Now this may not sound like much, but it is quite a serious offense. When it comes to protecting the environment, it means that the administration put a muzzle on the EPA, which is, after all, pretty much what it promised to to. This is why EPA Administrator Anne (Gorsuch) Burford was able to halve the budget and this is why Rita Lavelle found that when it came time to lunch, industry representatives were the company she preferred to keep. Environmentalists make her throw up.

But what is true at EPA is true at other agencies. The Legal Services Corporation would love to get out of the business of providing lawyers for the poor. At the Department of Health and Human Services, population control has been subordinated to Norman Rockwell morality. James Watt's Interior Department would love to shoot Smokey the Bear and the Justice Department would prefer it if someone else, maybe private enterprise, would look after civil rights while it zealously screens foreign films.

You can go down the line in this administration and find, almost without exception, that in agency after agency the administration took its campaign promises more to heart than the laws establishing those agencies.The Federal Trade Commission went from being a robust agency to the Great Wimp of Pennsylvania Avenue.

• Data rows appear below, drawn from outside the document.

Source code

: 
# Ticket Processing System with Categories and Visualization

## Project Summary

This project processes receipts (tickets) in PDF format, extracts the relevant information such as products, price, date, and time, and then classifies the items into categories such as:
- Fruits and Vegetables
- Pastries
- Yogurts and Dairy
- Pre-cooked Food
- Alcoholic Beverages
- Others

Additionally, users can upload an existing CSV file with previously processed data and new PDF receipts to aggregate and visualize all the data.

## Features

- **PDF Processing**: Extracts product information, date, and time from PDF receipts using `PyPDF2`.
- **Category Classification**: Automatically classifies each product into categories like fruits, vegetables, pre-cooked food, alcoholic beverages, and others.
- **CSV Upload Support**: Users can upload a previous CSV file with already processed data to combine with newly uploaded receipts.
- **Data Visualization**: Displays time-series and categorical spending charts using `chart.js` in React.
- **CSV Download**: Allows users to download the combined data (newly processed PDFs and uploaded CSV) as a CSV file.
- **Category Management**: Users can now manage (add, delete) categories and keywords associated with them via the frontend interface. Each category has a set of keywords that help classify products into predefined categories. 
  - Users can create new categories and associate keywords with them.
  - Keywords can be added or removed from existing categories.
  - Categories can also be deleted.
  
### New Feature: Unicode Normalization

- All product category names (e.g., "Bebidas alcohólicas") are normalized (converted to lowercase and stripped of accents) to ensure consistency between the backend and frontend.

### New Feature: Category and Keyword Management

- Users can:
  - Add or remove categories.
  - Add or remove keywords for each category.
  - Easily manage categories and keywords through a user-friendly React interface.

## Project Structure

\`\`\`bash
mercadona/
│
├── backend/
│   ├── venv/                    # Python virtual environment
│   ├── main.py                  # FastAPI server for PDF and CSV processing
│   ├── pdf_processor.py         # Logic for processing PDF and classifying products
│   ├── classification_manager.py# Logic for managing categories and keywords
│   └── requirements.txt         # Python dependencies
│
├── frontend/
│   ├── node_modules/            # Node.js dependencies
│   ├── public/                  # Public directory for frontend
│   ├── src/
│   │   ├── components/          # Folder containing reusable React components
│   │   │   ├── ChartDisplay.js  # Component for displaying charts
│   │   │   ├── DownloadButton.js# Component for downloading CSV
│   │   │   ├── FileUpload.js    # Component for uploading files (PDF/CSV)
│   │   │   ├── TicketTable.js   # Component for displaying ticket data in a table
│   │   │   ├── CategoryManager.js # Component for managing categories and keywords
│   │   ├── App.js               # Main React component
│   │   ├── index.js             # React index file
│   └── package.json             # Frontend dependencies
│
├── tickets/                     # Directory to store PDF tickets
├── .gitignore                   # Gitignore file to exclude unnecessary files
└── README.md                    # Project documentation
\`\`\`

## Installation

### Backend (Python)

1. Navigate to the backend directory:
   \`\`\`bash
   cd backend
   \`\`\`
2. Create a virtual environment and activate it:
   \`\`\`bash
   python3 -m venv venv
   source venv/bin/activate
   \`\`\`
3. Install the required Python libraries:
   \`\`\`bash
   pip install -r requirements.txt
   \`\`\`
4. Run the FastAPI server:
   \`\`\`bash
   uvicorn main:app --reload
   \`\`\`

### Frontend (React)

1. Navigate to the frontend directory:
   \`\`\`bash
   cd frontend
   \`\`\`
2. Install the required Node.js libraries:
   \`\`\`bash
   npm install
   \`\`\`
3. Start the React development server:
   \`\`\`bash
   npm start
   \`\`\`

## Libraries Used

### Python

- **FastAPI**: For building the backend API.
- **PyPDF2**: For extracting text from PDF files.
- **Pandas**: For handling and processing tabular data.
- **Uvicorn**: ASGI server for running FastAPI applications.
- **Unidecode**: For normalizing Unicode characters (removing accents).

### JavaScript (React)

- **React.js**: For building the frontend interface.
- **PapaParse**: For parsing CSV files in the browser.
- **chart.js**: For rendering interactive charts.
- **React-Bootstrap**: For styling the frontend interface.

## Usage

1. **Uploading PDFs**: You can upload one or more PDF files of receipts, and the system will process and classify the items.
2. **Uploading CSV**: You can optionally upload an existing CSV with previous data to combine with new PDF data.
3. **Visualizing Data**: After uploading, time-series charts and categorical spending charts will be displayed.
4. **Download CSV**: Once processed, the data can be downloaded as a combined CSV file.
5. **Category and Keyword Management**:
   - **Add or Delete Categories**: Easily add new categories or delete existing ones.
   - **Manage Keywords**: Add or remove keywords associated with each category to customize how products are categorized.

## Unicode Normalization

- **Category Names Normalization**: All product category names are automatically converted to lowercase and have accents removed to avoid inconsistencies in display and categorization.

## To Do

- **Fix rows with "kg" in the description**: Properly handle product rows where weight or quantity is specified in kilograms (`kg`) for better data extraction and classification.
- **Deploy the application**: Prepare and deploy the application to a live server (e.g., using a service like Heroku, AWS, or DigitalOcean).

The school lunch program is being run by someone who boasts about how the program has been reduced--although there is not the slightest evidence submitted that there are fewer hungry children. Only the Defense Department is actually serving its constituency.

You may ask, what is so wrong about this? Was it not to be expected that with a new administration would come a new ideology--a new way of governing? Yes. But the people who elected Ronald Reagan did not necessarily elect him to dismantle the programs that other presidents and others congresses had established. The president learned this the hard way when he tried to tamper with Social Security. He was told in no uncertain terms that no one elected him to mess around with that.

And, ironically, this is what the president has discovered in other areas as well. When it comes to arms control, for instance, the old Reagan position--namely that it is, as Kenneth Adelman said, a "sham"--has been junked. It has been replaced by more moderate language and maybe, soon, a more moderate negotiating position. The same could be said of foreign aid, which was once nothing but evil, and even for taxes which once were only supposed to be reduced. Twice, though, they have been raised.

In some cases, administration policy has been reversed because it was either found to be inapplicable or simply unworkable. In other cases, it's been reversed because it was found to be too unpopular--in other words, not politic. This was true of Social Security. There just was no mandate to fool with it.

But it is also true of EPA. The administration has learned that clean air and clear water are not slogans concocted by weirdos who eat tree bark, but the concerns of most Americans. As a result, it is now trying to conceal that for two years it has ignored those concerns and trashed the very agency most Americans were relying on to safeguard the environment--the EPA. Other crimes may have been committed at the EPA, but the true smoking gun is nothing more than the administration's record on the environment. It is crime enough.